■ AIM OF THE EXERCISE ■
Retype the material so that each line matches the original exactly.

■ LISTED RECORDS ■
——————
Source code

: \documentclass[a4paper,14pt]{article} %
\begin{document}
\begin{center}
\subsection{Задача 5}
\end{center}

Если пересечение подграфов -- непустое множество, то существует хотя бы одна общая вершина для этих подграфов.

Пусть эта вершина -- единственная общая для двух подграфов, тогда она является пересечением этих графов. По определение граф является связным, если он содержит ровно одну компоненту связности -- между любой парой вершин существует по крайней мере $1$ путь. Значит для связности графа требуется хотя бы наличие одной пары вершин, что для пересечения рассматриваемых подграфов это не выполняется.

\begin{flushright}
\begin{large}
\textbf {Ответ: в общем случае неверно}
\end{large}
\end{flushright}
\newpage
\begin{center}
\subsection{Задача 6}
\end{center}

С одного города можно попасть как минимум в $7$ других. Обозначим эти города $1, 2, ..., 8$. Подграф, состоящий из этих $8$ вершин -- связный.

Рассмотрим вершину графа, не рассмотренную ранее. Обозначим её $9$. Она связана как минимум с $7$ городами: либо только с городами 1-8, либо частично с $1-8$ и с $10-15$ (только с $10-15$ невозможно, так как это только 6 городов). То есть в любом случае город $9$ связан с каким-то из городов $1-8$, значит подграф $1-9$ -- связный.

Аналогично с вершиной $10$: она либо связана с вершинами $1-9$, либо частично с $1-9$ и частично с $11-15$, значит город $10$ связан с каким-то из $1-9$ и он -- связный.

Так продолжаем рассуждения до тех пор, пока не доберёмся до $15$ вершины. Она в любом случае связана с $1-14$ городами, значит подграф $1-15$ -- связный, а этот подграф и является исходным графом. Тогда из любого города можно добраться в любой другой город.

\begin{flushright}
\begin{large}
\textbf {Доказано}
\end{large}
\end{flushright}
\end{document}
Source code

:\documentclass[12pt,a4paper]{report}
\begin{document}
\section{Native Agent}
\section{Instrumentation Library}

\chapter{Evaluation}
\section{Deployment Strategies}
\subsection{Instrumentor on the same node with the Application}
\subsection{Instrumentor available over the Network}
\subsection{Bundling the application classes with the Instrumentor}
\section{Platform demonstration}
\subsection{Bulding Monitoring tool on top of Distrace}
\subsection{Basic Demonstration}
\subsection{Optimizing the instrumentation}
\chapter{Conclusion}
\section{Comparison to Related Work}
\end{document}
——————
■ REPLY ■
Source code

: \documentclass[a4paper,14pt]{article} %
\begin{document}
\begin{center}
\subsection{Задача 5}
\end{center}

Если пересечение подграфов -- непустое множество, то существует хотя бы одна общая вершина для этих подграфов.

Пусть эта вершина -- единственная общая для двух подграфов, тогда она является пересечением этих графов. По определение граф является связным, если он содержит ровно одну компоненту связности -- между любой парой вершин существует по крайней мере $1$ путь. Значит для связности графа требуется хотя бы наличие одной пары вершин, что для пересечения рассматриваемых подграфов это не выполняется.

\begin{flushright}
\begin{large}
\textbf {Ответ: в общем случае неверно}
\end{large}
\end{flushright}
\newpage
\begin{center}
\subsection{Задача 6}
\end{center}

С одного города можно попасть как минимум в $7$ других. Обозначим эти города $1, 2, ..., 8$. Подграф, состоящий из этих $8$ вершин -- связный.

Рассмотрим вершину графа, не рассмотренную ранее. Обозначим её $9$. Она связана как минимум с $7$ городами: либо только с городами 1-8, либо частично с $1-8$ и с $10-15$ (только с $10-15$ невозможно, так как это только 6 городов). То есть в любом случае город $9$ связан с каким-то из городов $1-8$, значит подграф $1-9$ -- связный.

Аналогично с вершиной $10$: она либо связана с вершинами $1-9$, либо частично с $1-9$ и частично с $11-15$, значит город $10$ связан с каким-то из $1-9$ и он -- связный.

Так продолжаем рассуждения до тех пор, пока не доберёмся до $15$ вершины. Она в любом случае связана с $1-14$ городами, значит подграф $1-15$ -- связный, а этот подграф и является исходным графом. Тогда из любого города можно добраться в любой другой город.

\begin{flushright}
\begin{large}
\textbf {Доказано}
\end{large}
\end{flushright}
\end{document}
Source code

:\documentclass[12pt,a4paper]{report}
\begin{document}
\section{Native Agent}
\section{Instrumentation Library}

\chapter{Evaluation}
\section{Deployment Strategies}
\subsection{Instrumentor on the same node with the Application}
\subsection{Instrumentor available over the Network}
\subsection{Bundling the application classes with the Instrumentor}
\section{Platform demonstration}
\subsection{Bulding Monitoring tool on top of Distrace}
\subsection{Basic Demonstration}
\subsection{Optimizing the instrumentation}
\chapter{Conclusion}
\section{Comparison to Related Work}
\end{document}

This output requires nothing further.